Os ecos do martelo de Martinho Lutero ressoam há 500 anos

CRÔNICA

WOLFGANG TESKE
É jornalista, teólogo e
 professor universitário em Palmas

professorteskeuft@gmail.com
O dia 31 de outubro de 1517, amplamente difundido como o marco inicial da Reforma Protestante, relembra o momento em que o doutor Martinho Lutero, segurando em uma das mãos um martelo e na outra algumas folhas de papel, segue determinado até a porta da igreja do Castelo de Wittenberg, na Alemanha, onde afixou as 95 teses. 

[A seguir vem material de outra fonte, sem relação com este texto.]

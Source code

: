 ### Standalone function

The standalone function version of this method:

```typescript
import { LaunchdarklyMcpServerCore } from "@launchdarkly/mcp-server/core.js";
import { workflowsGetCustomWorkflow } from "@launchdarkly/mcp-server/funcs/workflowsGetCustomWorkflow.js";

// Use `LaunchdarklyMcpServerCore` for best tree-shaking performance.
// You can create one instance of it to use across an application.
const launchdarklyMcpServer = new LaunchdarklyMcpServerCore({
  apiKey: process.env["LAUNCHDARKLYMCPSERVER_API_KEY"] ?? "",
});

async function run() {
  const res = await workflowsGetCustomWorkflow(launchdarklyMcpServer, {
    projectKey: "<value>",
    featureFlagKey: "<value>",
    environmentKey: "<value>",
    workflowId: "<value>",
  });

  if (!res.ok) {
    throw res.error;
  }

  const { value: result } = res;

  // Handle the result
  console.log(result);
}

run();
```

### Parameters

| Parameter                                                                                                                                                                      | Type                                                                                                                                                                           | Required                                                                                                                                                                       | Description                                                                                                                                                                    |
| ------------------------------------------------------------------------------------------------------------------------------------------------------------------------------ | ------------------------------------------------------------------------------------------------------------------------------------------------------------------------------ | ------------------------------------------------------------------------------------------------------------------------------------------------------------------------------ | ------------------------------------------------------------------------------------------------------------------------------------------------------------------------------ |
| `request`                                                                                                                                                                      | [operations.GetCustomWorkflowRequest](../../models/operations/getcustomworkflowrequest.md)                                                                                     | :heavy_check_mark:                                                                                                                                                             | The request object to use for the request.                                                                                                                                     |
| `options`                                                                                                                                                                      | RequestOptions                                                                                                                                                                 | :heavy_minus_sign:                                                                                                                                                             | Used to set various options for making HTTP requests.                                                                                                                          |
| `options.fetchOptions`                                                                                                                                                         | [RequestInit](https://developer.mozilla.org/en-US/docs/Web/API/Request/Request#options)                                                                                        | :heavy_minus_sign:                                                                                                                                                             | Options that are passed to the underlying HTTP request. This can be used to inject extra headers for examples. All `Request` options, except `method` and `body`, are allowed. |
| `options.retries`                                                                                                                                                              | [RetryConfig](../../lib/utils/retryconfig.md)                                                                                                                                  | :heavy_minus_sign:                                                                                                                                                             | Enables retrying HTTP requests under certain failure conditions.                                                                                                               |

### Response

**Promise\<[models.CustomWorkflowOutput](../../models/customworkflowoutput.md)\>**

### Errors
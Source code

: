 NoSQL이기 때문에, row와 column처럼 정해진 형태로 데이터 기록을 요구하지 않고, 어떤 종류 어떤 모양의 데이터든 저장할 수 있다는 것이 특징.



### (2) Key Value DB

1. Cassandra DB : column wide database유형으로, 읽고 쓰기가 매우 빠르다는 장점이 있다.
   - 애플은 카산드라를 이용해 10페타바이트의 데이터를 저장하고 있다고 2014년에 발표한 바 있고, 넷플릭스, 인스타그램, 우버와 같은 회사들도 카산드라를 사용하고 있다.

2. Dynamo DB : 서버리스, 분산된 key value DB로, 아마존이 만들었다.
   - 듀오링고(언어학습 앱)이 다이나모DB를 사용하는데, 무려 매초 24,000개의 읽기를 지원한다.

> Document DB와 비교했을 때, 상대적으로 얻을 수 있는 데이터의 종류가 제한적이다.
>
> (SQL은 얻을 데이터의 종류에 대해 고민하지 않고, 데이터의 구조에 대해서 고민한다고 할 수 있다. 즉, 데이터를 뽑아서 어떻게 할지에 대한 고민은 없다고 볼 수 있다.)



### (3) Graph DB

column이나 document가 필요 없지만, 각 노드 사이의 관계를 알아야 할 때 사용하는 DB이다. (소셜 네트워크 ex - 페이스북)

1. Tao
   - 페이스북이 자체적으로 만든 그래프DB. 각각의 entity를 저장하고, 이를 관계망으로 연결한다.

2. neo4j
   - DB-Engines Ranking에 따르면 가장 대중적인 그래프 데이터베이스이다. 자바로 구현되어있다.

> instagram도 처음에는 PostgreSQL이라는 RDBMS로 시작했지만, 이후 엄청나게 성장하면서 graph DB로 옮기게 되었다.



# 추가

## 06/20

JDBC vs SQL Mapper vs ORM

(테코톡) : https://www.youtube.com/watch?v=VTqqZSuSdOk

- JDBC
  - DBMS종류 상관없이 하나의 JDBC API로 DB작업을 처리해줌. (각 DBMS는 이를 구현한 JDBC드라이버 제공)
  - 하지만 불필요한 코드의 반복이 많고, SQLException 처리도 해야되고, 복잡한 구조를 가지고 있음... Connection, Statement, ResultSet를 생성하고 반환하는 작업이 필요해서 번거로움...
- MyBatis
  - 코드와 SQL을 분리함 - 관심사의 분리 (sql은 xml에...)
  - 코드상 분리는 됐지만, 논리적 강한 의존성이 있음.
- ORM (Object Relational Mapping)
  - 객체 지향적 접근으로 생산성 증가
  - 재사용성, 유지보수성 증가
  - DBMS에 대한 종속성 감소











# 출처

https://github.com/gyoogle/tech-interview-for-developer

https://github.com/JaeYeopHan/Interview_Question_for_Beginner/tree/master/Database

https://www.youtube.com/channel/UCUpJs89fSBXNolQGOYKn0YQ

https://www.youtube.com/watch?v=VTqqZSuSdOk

Nestas teses, denunciava claramente o vergonhoso e escandaloso comércio de perdão de pecados, tanto para os vivos como para os mortos, com garantias da saída das almas do purgatório e até perdão total, garantindo o céu, a depender do valor pago pelas indulgências. Lutero escrevera estas teses em latim, para que os intelectuais, professores e alunos que dominavam a língua latina, pudessem refletir sobre a gravidade da situação, que afrontava a essência da verdade bíblica sobre a salvação e justificação unicamente pela graça de Deus, mediante a fé em Jesus Cristo, e que a Igreja retornasse às verdades bíblicas. em seguida, traduzidas para várias línguas, se espalharam pela Europa.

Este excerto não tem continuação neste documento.